Public Health in the National News

source: michigan.gov

The Rediscovery of Medical Humanities
by Virginia Aita, PhD, Associate Professor, Department of Health Promotion, Social and Behavioral Health

A renewed interest in the medical humanities arose with the bioethics movement in the 1970s. The medical humanities consist of works of history, literature, philosophy, and religion that intersect with the healing arts. In an age that has witnessed the enormous growth of medical knowledge and technology, one might wonder why the interest in the medical humanities? The reasons relate to what it means to be a patient.

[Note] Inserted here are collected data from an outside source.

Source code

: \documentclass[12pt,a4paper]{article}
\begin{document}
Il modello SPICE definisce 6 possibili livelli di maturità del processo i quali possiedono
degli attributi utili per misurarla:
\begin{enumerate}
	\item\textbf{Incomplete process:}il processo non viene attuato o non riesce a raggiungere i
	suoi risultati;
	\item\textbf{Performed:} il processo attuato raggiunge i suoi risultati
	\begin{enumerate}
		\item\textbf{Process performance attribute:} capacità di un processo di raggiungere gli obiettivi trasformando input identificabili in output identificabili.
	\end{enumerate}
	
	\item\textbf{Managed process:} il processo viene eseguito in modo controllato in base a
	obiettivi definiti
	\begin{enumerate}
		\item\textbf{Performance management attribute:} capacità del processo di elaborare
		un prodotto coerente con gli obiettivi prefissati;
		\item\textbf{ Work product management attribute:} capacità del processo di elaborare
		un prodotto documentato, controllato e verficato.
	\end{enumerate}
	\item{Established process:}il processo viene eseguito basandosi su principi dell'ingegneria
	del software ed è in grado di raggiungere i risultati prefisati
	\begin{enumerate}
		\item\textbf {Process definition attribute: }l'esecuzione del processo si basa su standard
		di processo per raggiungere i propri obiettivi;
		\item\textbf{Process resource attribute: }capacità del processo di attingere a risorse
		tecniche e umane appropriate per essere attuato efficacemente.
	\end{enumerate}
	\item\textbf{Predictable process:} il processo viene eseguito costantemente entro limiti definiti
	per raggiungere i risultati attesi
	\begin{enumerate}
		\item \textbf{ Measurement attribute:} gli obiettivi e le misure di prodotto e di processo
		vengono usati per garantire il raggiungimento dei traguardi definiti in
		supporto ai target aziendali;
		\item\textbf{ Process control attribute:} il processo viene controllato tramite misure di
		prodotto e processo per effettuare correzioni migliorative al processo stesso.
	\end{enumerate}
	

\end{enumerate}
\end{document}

Health care has become ever more specialized, while diagnostic and treatment technologies have become increasingly complex. Health care providers’ and patients’ relationships can seem distant and fragmented as a result. The “brave new world” of health care called for a corrective, and it came in the rediscovery of the humanities. Works in the humanities, whatever their format, explore the human condition at its many stages.

By reflecting on such works, one may creatively question not only the topics examined, but one’s own circumstances and concerns. This can lead to an appreciation of human differences and the ambiguity that life presents. Learning to live with the tensions inherent in life circumstances and health care situations is an important skill for both care providers and patients as they learn to find their voices in the choices that must often be made amid uncertainty.

A recent UNMC project incorporating ideas drawn from the medical humanities is the Portraits of Care Study, in which a portrait artist drew and painted patients and caregivers. Researchers studied the portraits for what they conveyed about the human dimensions of care as visually expressed by the study subjects. The portraits, along with subjects’ narrative data, showed the transformations that care and caregiving involve.

The medical humanities are also used in the classroom, including the use of historical photos, artworks, novels, and nonfiction histories to stimulate discussion of medical and public health issues and circumstances. For example, the recently published book by Rebecca Skloot, The Immortal Life of Henrietta Lacks, tells the true story of a young, poor African American woman whose cervical cancer cells were among the first to be successfully grown in tissue culture in the early 1950s. These cells became the workhorse of tissue culture research in the United States and all over the world, yet neither Henrietta Lacks nor her family gave consent for her cells to be used, nor reaped any reward for the commercialization of her cell line.

This story is just one of many that speak to the history of American medicine, public health, and biomedical research and the many bioethical and legal issues they may raise, such as the impact of racism on population health and health care, the intersection of religious faith and human health, and the effect of poverty and the absence of health literacy on care. The medical humanities provide resources to study how history, culture, narrative and religious traditions, visual representations, and the ethical and legal aspects of any given situation mingle and intersect within the realm of health care.